Inhibitory effects of sterols isolated from Chlorella vulgaris on 12-0-tetradecanoylphorbol-13-acetate-induced inflammation and tumor promotion in mouse skin.

Inhibitory activity against 12-O-tetradecanoylphorbol-13-acetate (TPA)-induced inflammation in mice was observed in the methanol extract of Chlorella vulgaris, a green alga. The hexane soluble fraction obtained from the methanol extract exhibited marked inhibitory activity from which were isolated two delta(5,7)-sterols (ergosterol and 7-dehydroporiferasterol), two delta(5,7,9(11))-sterols [7,9(11)-dehydroergosterol and 7,9(11)-bisdehydroporiferasterol], two 5 alpha, 8 alpha-epidioxy-delta(6)-sterols (ergosterol peroxide and 7-dehydroporiferasterol peroxide), and a 7-oxo-delta(5)-sterol (7-oxocholesterol), among others.
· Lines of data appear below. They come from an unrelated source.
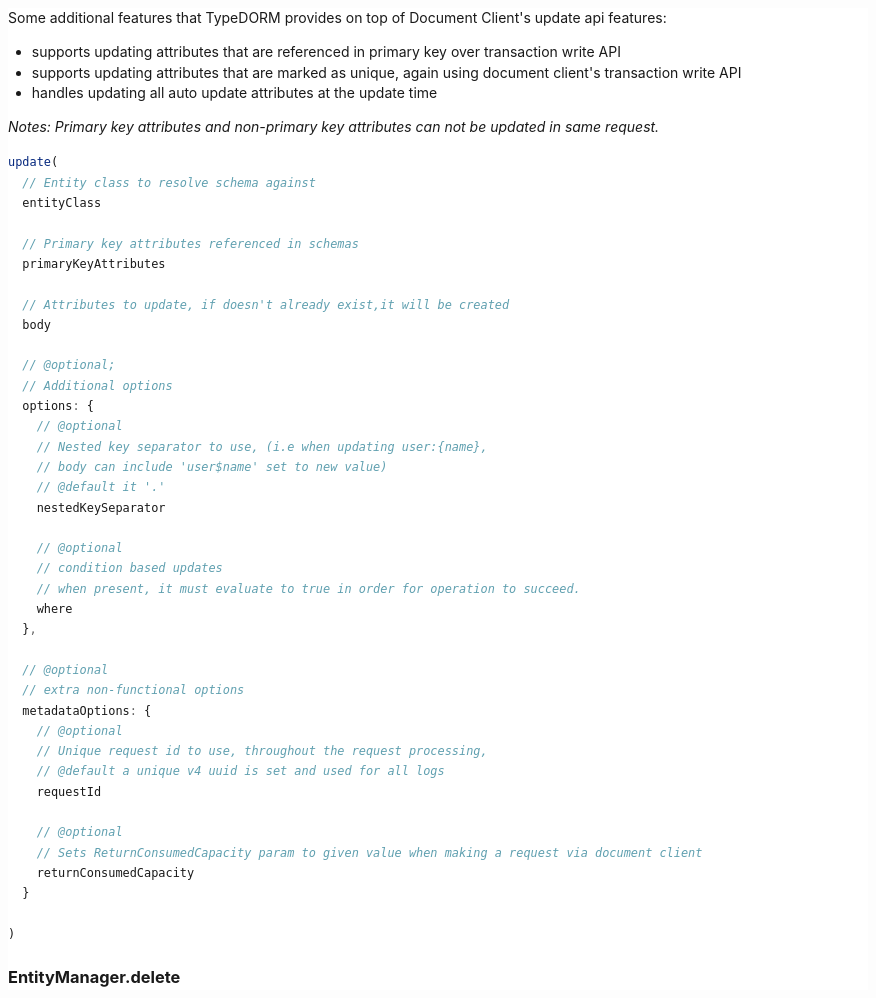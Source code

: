 Some additional features that TypeDORM provides on top of Document Client's update api features:

- supports updating attributes that are referenced in primary key over transaction write API
- supports updating attributes that are marked as unique, again using document client's transaction write API
- handles updating all auto update attributes at the update time

_Notes: Primary key attributes and non-primary key attributes can not be updated in same request._

```Typescript
update(
  // Entity class to resolve schema against
  entityClass

  // Primary key attributes referenced in schemas
  primaryKeyAttributes

  // Attributes to update, if doesn't already exist,it will be created
  body

  // @optional;
  // Additional options
  options: {
    // @optional
    // Nested key separator to use, (i.e when updating user:{name},
    // body can include 'user$name' set to new value)
    // @default it '.'
    nestedKeySeparator

    // @optional
    // condition based updates
    // when present, it must evaluate to true in order for operation to succeed.
    where
  },

  // @optional
  // extra non-functional options
  metadataOptions: {
    // @optional
    // Unique request id to use, throughout the request processing,
    // @default a unique v4 uuid is set and used for all logs
    requestId

    // @optional
    // Sets ReturnConsumedCapacity param to given value when making a request via document client
    returnConsumedCapacity
  }

)
```

### EntityManager.delete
The delta 5'7-sterols, 5 alpha, 8 alpha-epidioxy-delta(6)-sterols and 7-oxo-delta 5-sterol inhibited TPA-induced inflammation in mice. The 50% inhibitory dose of these compounds for TPA-induced inflammation was 0.2-0.7 mg/ear. Furthermore, ergosterol peroxide markedly inhibited the tumor-promoting effect of TPA in 7,12-dimethylbenz[a]anthracene-initiated mice.